本連載では、人材マネジメントを研究している神戸大学 経済経営研究所・江夏幾多郎准教授が、人事評価についてのさまざまな考え方をご紹介。人事評価制度を導入する企業、評価者・被評価者である従業員のそれぞれが、人事評価のポテンシャルをどのように開拓し、有益な方法としていけばよいか、その道筋を考察します。
第7回目は「人事評価への納得を生む、被評価者の前向きな将来展望の醸成方法」について考察します。
期待外れの人事評価に納得する被評価者
前回は、被評価者が「正確性や公正性の実現を確信しにくい人事評価になる背景」について、報酬原資の総枠の決定過程や、人事評価の意思決定構造に着目して紹介した。
多くの組織では、被評価者一人ひとりに、あらかじめ決められた報酬原資を多段階評価を通じて割り振る、という手順をとる。そこでは相対評価が避けられず、評価者として実際に「与えられる」評価や報酬の水準が、「与えたい」水準をひんぱんに下回る。

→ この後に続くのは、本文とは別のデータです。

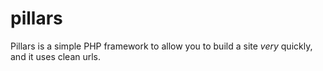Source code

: pillars
=======

Pillars is a simple PHP framework to allow you to build a site *very* quickly, and it uses clean urls.
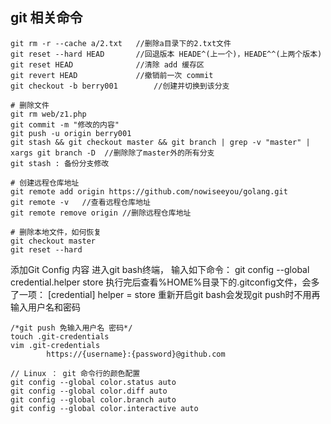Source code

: ## git 相关命令 ##
	
    git rm -r --cache a/2.txt	//删除a目录下的2.txt文件
	git reset --hard HEAD		//回退版本 HEADE^(上一个)，HEADE^^(上两个版本)
	git reset HEAD				//清除 add 缓存区
	git revert HEAD				//撤销前一次 commit
	git checkout -b berry001		//创建并切换到该分支

	# 删除文件
	git rm web/z1.php 			
	git commit -m "修改的内容"
	git push -u origin berry001
	git stash && git checkout master && git branch | grep -v "master" | xargs git branch -D  //删除除了master外的所有分支
	git stash : 备份分支修改
	
	# 创建远程仓库地址
	git remote add origin https://github.com/nowiseeyou/golang.git	
	git remote -v	//查看远程仓库地址
	git remote remove origin //删除远程仓库地址

	# 删除本地文件，如何恢复
	git checkout master
	git reset --hard

添加Git Config 内容
进入git bash终端， 输入如下命令：
git config --global credential.helper store
执行完后查看%HOME%目录下的.gitconfig文件，会多了一项：
[credential] helper = store
重新开启git bash会发现git push时不用再输入用户名和密码


	
	/*git push 免输入用户名 密码*/
	touch .git-credentials
	vim .git-credentials
			https://{username}:{password}@github.com

	// Linux ： git 命令行的颜色配置
	git config --global color.status auto	
	git config --global color.diff auto
	git config --global color.branch auto
	git config --global color.interactive auto
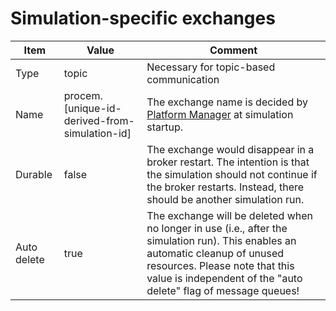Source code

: # Simulation-specific exchanges



| Item | Value | Comment |
|-|-|-|
| Type        | topic | Necessary for topic-based communication |
| Name        | procem.[unique-id-derived-from-simulation-id] | The exchange name is decided by [Platform Manager](core_platformmanager.md) at simulation startup. |
| Durable     | false | The exchange would disappear in a broker restart. The intention is that the simulation should not continue if the broker restarts. Instead, there should be another simulation run. |
| Auto delete | true | The exchange will be deleted when no longer in use (i.e., after the simulation run). This enables an automatic cleanup of unused resources. Please note that this value is independent of the "auto delete" flag of message queues! |
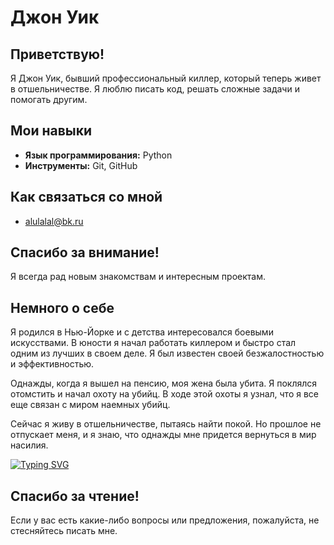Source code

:# Джон Уик

## Приветствую!

Я Джон Уик, бывший профессиональный киллер, который теперь живет в отшельничестве. Я люблю писать код, решать сложные задачи и помогать другим.

## Мои навыки

* **Язык программирования:** Python
* **Инструменты:** Git, GitHub

## Как связаться со мной

* alulalal@bk.ru

## Спасибо за внимание!

Я всегда рад новым знакомствам и интересным проектам.

## Немного о себе

Я родился в Нью-Йорке и с детства интересовался боевыми искусствами. В юности я начал работать киллером и быстро стал одним из лучших в своем деле. Я был известен своей безжалостностью и эффективностью.

Однажды, когда я вышел на пенсию, моя жена была убита. Я поклялся отомстить и начал охоту на убийц. В ходе этой охоты я узнал, что я все еще связан с миром наемных убийц.

Сейчас я живу в отшельничестве, пытаясь найти покой. Но прошлое не отпускает меня, и я знаю, что однажды мне придется вернуться в мир насилия.

[![Typing SVG](https://readme-typing-svg.demolab.com?font=Fira+Code&duration=3500&pause=200&center=&vCenter=&repeat=%D0%B8%D1%81%D1%82%D0%B8%D0%BD%D0%BD%D1%8B%D0%B9&random=%D0%9B%D0%9E%D0%96%D0%AC&width=435&lines=%D0%AF+%D0%BD%D0%B5+%D0%B8%D1%89%D1%83+%D0%B4%D1%80%D0%B0%D0%BA%D0%B8%2C+%D0%BD%D0%BE+%D1%8F+%D0%BD%D0%B5+%D0%B1%D0%BE%D1%8E%D1%81%D1%8C+%D0%B5%D0%B5;%D0%AF+%D0%BD%D0%B5+%D0%BE%D0%B1%D0%B5%D1%89%D0%B0%D0%BB%2C+%D1%87%D1%82%D0%BE+%D0%B1%D1%83%D0%B4%D1%83+%D0%BC%D0%B8%D0%BB%D0%BE%D1%81%D0%B5%D1%80%D0%B4%D0%BD%D1%8B%D0%BC)](https://git.io/typing-svg)

## Спасибо за чтение!

Если у вас есть какие-либо вопросы или предложения, пожалуйста, не стесняйтесь писать мне.
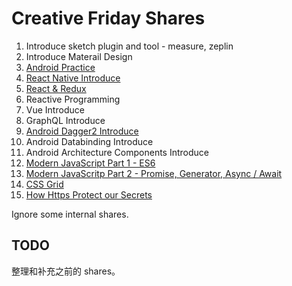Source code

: # Creative Friday Shares

1. Introduce sketch plugin and tool - measure, zeplin
1. Introduce Materail Design
1. [Android Practice](./cf-android-practice)
1. [React Native Introduce](./cf-react-native-intro)
1. [React & Redux](./cf-react-redux)
1. Reactive Programming
1. Vue Introduce
1. GraphQL Introduce
1. [Android Dagger2 Introduce](./cf-dagger2/cf-dagger2.md)
1. Android Databinding Introduce
1. Android Architecture Components Introduce
1. [Modern JavaScript Part 1 - ES6](./cf-modern-js/cf-modern-js-1.md)
1. [Modern JavaScritp Part 2 - Promise, Generator, Async / Await](./cf-modern-js/cf-modern-js-2.md)
1. [CSS Grid](./cf-css-grid/cf-css-grid.md)
1. [How Https Protect our Secrets](./cf-https/keynote.md)

Ignore some internal shares.

## TODO

整理和补充之前的 shares。
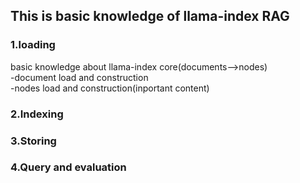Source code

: ## This is basic knowledge of llama-index RAG
### 1.loading
basic knowledge about llama-index core(documents-->nodes)  
-document load and construction  
-nodes load and construction(inportant content)  
### 2.Indexing
### 3.Storing
### 4.Query and evaluation
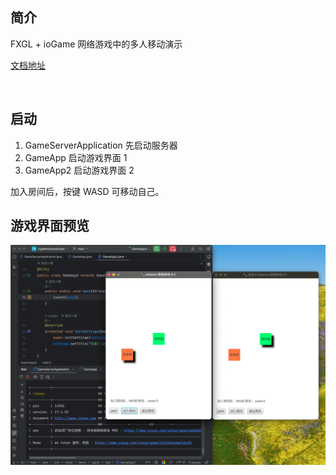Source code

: ## 简介

FXGL + ioGame 网络游戏中的多人移动演示

[文档地址](https://www.yuque.com/iohao/game/bolt)

<BR>

## 启动

1. GameServerApplication 先启动服务器
2. GameApp 启动游戏界面 1
3. GameApp2 启动游戏界面 2



加入房间后，按键 WASD 可移动自己。


## 游戏界面预览


![img.png](img.png)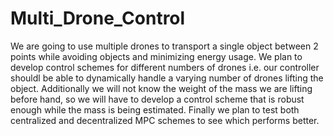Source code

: # Multi_Drone_Control
We are going to use multiple drones to transport a single object between 2 points while avoiding objects and minimizing energy usage. We plan to develop control schemes for different numbers of drones i.e. our controller shouldl be able to dynamically handle a varying number of drones lifting the object. Additionally we will not know the weight of the mass we are lifting before hand, so we will have to develop a control scheme that is robust enough while the mass is being estimated. Finally we plan to test both centralized and decentralized MPC schemes to see which performs better.
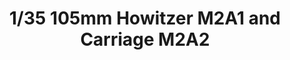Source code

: ---
layout: product
title: "1/35 105mm Howitzer M2A1 and Carriage M2A2"
price: "3600" 
desc: "Maketa"
img_path: "/assets/img/AFV35182.webp"
brand: "N/A"
available: false
special_offer: false
new: false
soon: false
cat: "010000"
subcat: "015100"
subsubcat: "0N/A"
sifra: "AFV35182"
popular: false
---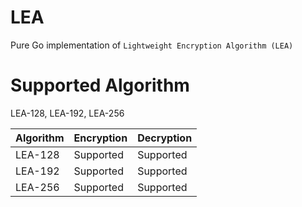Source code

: # LEA

Pure Go implementation of `Lightweight Encryption Algorithm (LEA)`

# Supported Algorithm

LEA-128, LEA-192, LEA-256

| Algorithm | Encryption | Decryption |
|-----------|------------|------------|
|LEA-128|Supported|Supported|
|LEA-192|Supported|Supported|
|LEA-256|Supported|Supported|
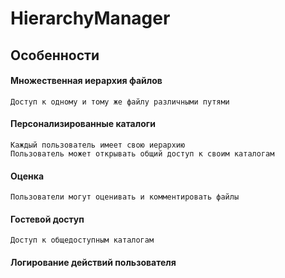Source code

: # HierarchyManager

## Особенности

#### Множественная иерархия файлов
	Доступ к одному и тому же файлу различными путями
#### Персонализированные каталоги
	Каждый пользователь имеет свою иерархию
	Пользователь может открывать общий доступ к своим каталогам
#### Оценка
	Пользователи могут оценивать и комментировать файлы
#### Гостевой доступ
	Доступ к общедоступным каталогам
#### Логирование действий пользователя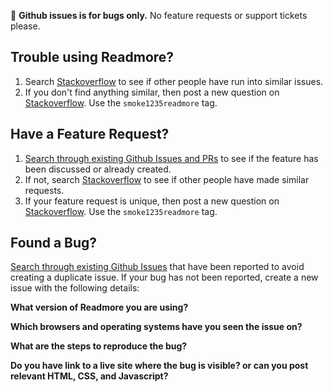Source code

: 🐛 **Github issues is for bugs only.** No feature requests or support tickets please.

## Trouble using Readmore?

1. Search [Stackoverflow](https://stackoverflow.com/questions/tagged/smoke1235readmore) to see if other people have run into similar issues.
3. If you don't find anything similar, then post a new question on [Stackoverflow](https://stackoverflow.com/questions/ask). Use the `smoke1235readmore` tag.

## Have a Feature Request?

1. [Search through existing Github Issues and PRs](https://github.com/smoke1235/readmore/issues) to see if the feature has been discussed or already created.
2. If not, search [Stackoverflow](https://stackoverflow.com/questions/tagged/smoke1235readmore) to see if other people have made similar requests.
3. If your feature request is unique, then post a new question on [Stackoverflow](https://stackoverflow.com/questions/ask). Use the `smoke1235readmore` tag.

## Found a Bug?

[Search through existing Github Issues](https://github.com/smoke1235/readmore/issues) that have been reported to avoid creating a duplicate issue. If your bug has not been reported, create a new issue with the following details:

**What version of Readmore you are using?**

**Which browsers and operating systems have you seen the issue on?**

**What are the steps to reproduce the bug?**

**Do you have link to a live site where the bug is visible? or can you post relevant HTML, CSS, and Javascript?**
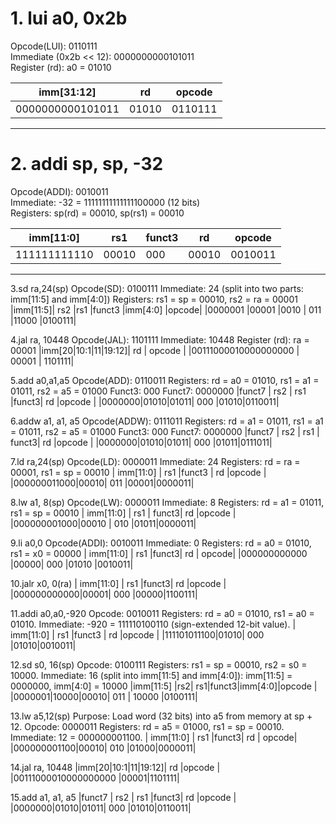# 1. lui a0, 0x2b
Opcode(LUI): 0110111  
Immediate (0x2b << 12): 0000000000101011  
Register (rd): a0 = 01010  

| imm[31:12]      | rd      | opcode  |
|------------------|---------|---------|
| 0000000000101011 | 01010   | 0110111 |
 ---                   
# 2. addi sp, sp, -32
Opcode(ADDI): 0010011  
Immediate: -32 = 11111111111111100000 (12 bits)  
Registers: sp(rd) = 00010, sp(rs1) = 00010  

| imm[11:0]       | rs1    | funct3 | rd    | opcode  |
|------------------|--------|--------|-------|---------|
| 111111111110     | 00010  | 000    | 00010 | 0010011 |
---
3.sd ra,24(sp)
  Opcode(SD): 0100111 
  Immediate: 24 (split into two parts: imm[11:5] and imm[4:0])
  Registers: rs1 = sp = 00010, rs2 = ra = 00001
  |imm[11:5]|  rs2	|rs1	|funct3	|imm[4:0]	|opcode|
  |0000001	|00001	|0010	| 011	  |11000	  |0100111|  

4.jal ra, 10448
  Opcode(JAL): 1101111 
  Immediate: 10448
  Register (rd): ra = 00001
  |imm[20|10:1|11|19:12]| rd    | opcode |
  |00111000010000000000 | 00001 | 1101111|

5.add a0,a1,a5
  Opcode(ADD): 0110011 
  Registers: rd = a0 = 01010, rs1 = a1 = 01011, rs2 = a5 = 01000
  Funct3: 000
  Funct7: 0000000
  |funct7 | rs2 |	rs1 |funct3| rd	 |opcode |
  |0000000|01010|01011| 000  |01010|0110011|

6.addw a1, a1, a5
  Opcode(ADDW): 0111011 
  Registers: rd = a1 = 01011, rs1 = a1 = 01011, rs2 = a5 = 01000
  Funct3: 000
  Funct7: 0000000
  |funct7 | rs2 |	rs1 |	funct3|	rd	|opcode |
  |0000000|01010|01011|  000  |01011|0111011|

7.ld ra,24(sp)
  Opcode(LD): 0000011 
  Immediate: 24
  Registers: rd = ra = 00001, rs1 = sp = 00010
  | imm[11:0]	 | rs1 |funct3	| rd	|opcode |
  |000000011000|00010| 011    |00001|0000011|

8.lw a1, 8(sp)
  Opcode(LW): 0000011 
  Immediate: 8
  Registers: rd = a1 = 01011, rs1 = sp = 00010
  | imm[11:0]  |	rs1 |	funct3|	rd	|opcode |
  |000000001000|00010	|  010  |01011|0000011|

9.li a0,0
  Opcode(ADDI): 0010011 
  Immediate: 0
  Registers: rd = a0 = 01010, rs1 = x0 = 00000
  | imm[11:0]	  | rs1 |funct3|	rd  |	opcode|
  |000000000000	|00000| 000	 |01010	|0010011|

10.jalr x0, 0(ra)
  | imm[11:0]	 | rs1 |funct3|	 rd |opcode |
  |000000000000|00001| 000	|00000|1100111|

11.addi a0,a0,-920
   Opcode: 0010011
   Registers: rd = a0 = 01010, rs1 = a0 = 01010.
   Immediate: -920 = 111110100110 (sign-extended 12-bit value).
   | imm[11:0]	| rs1	|funct3	| rd 	|opcode |
   |111101011100|01010|	 000 	|01010|0010011|  

12.sd s0, 16(sp)
   Opcode: 0100111
   Registers: rs1 = sp = 00010, rs2 = s0 = 10000.
   Immediate: 16 (split into imm[11:5] and imm[4:0]):
   imm[11:5] = 0000000, imm[4:0] = 10000
   |imm[11:5]	|rs2|	rs1|funct3|imm[4:0]|opcode |
   |0000001|10000|00010| 011	|  10000 |0100111|

13.lw a5,12(sp)
   Purpose: Load word (32 bits) into a5 from memory at sp + 12.
   Opcode: 0000011
   Registers: rd = a5 = 01000, rs1 = sp = 00010.
   Immediate: 12 = 000000001100.
   | imm[11:0]	| rs1 |funct3| rd  | opcode|
   |000000001100|00010| 010  |01000|0000011|

14.jal ra, 10448
   |imm[20|10:1|11|19:12]| rd   |opcode |
   |00111000010000000000 |00001|1101111|

15.add a1, a1, a5
   |funct7 | rs2 | rs1 |funct3| rd	|opcode |
   |0000000|01010|01011| 000  |01010|0110011|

そのため、評価や報酬の理由について、評価者から被評価者へ十分にフィードバックされず、被評価者は人事評価の正確性や公正性、ひいては納得を感じにくくなる。
この構造を被評価者、さらには評価や報酬の実務に苦慮する評価者が変えることは難しい。しかし期待外れの評価でも、一部の被評価者は、人事評価のポジティブな側面に着目したり、期待どおりにいかない背景を理解したり、人事評価そのものへのこだわりを弱めたりして、人事評価に納得している。
過去に実施した調査にもとづく筆者の推測だが、そういった納得理由は以下の条件のもとで抱かれやすくなるようだ。
- 報酬の内容に大きな不満がない
- 就業環境に全体的に満足している
- 前向きな将来展望を持てている
目先の人事評価にこだわらないほうが得だから納得するのか?
つまり被評価者は、仕事上の経験を構成する人事評価以外の事象、あるいは将来への全般的な関心を強めることによって、現時点の人事評価への関心を相対的に薄めることができる。それが望ましいことなのかどうかについての答えは、立場や観点に応じて異なってくるだろうが、ともかくそうやって状況に適応しているのである。
人事評価を受け入れることに伴う今後の雇用関係全般における便益と費用の差が、下された評価の拒否によって今後生じる便益と費用の差と比べて大きいと、なんらかの形で勘定している可能性もある(江夏、 2013)。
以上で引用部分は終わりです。